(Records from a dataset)
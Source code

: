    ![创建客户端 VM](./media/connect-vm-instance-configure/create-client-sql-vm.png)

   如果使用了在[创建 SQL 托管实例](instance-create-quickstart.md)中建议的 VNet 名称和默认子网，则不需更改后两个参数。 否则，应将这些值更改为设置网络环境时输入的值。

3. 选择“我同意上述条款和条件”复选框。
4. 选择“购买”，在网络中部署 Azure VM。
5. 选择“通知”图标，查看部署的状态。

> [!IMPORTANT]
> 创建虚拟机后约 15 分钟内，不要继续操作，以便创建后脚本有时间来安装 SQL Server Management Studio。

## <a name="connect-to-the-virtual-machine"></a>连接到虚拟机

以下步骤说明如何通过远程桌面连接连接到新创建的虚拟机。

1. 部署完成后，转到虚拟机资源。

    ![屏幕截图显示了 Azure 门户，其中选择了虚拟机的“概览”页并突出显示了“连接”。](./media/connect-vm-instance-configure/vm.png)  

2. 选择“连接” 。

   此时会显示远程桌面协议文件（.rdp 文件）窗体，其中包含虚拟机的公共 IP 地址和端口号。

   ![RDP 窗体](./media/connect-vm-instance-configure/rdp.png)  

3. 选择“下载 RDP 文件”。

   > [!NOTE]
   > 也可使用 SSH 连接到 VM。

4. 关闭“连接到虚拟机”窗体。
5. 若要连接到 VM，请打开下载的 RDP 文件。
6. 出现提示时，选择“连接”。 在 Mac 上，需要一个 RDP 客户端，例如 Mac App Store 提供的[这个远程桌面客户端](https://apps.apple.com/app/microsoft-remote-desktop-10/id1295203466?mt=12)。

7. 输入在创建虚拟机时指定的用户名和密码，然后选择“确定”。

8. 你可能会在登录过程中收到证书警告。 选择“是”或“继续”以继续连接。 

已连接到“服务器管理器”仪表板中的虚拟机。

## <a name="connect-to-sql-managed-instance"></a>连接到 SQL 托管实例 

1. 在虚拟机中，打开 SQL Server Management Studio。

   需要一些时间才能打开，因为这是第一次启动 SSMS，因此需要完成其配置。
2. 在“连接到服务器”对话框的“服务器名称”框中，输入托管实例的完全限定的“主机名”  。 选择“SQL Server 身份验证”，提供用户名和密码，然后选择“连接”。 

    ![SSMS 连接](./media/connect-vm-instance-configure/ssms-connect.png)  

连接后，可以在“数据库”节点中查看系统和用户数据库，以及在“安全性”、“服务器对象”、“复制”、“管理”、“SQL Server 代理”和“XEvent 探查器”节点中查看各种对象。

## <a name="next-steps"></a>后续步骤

■ Problem description:
All of the data above needs to be written out again, exactly.

■ Solved exercise:
Source code

:    ![创建客户端 VM](./media/connect-vm-instance-configure/create-client-sql-vm.png)

   如果使用了在[创建 SQL 托管实例](instance-create-quickstart.md)中建议的 VNet 名称和默认子网，则不需更改后两个参数。 否则，应将这些值更改为设置网络环境时输入的值。

3. 选择“我同意上述条款和条件”复选框。
4. 选择“购买”，在网络中部署 Azure VM。
5. 选择“通知”图标，查看部署的状态。

> [!IMPORTANT]
> 创建虚拟机后约 15 分钟内，不要继续操作，以便创建后脚本有时间来安装 SQL Server Management Studio。

## <a name="connect-to-the-virtual-machine"></a>连接到虚拟机

以下步骤说明如何通过远程桌面连接连接到新创建的虚拟机。

1. 部署完成后，转到虚拟机资源。

    ![屏幕截图显示了 Azure 门户，其中选择了虚拟机的“概览”页并突出显示了“连接”。](./media/connect-vm-instance-configure/vm.png)  

2. 选择“连接” 。

   此时会显示远程桌面协议文件（.rdp 文件）窗体，其中包含虚拟机的公共 IP 地址和端口号。

   ![RDP 窗体](./media/connect-vm-instance-configure/rdp.png)  

3. 选择“下载 RDP 文件”。

   > [!NOTE]
   > 也可使用 SSH 连接到 VM。

4. 关闭“连接到虚拟机”窗体。
5. 若要连接到 VM，请打开下载的 RDP 文件。
6. 出现提示时，选择“连接”。 在 Mac 上，需要一个 RDP 客户端，例如 Mac App Store 提供的[这个远程桌面客户端](https://apps.apple.com/app/microsoft-remote-desktop-10/id1295203466?mt=12)。

7. 输入在创建虚拟机时指定的用户名和密码，然后选择“确定”。

8. 你可能会在登录过程中收到证书警告。 选择“是”或“继续”以继续连接。 

已连接到“服务器管理器”仪表板中的虚拟机。

## <a name="connect-to-sql-managed-instance"></a>连接到 SQL 托管实例 

1. 在虚拟机中，打开 SQL Server Management Studio。

   需要一些时间才能打开，因为这是第一次启动 SSMS，因此需要完成其配置。
2. 在“连接到服务器”对话框的“服务器名称”框中，输入托管实例的完全限定的“主机名”  。 选择“SQL Server 身份验证”，提供用户名和密码，然后选择“连接”。 

    ![SSMS 连接](./media/connect-vm-instance-configure/ssms-connect.png)  

连接后，可以在“数据库”节点中查看系统和用户数据库，以及在“安全性”、“服务器对象”、“复制”、“管理”、“SQL Server 代理”和“XEvent 探查器”节点中查看各种对象。

## <a name="next-steps"></a>后续步骤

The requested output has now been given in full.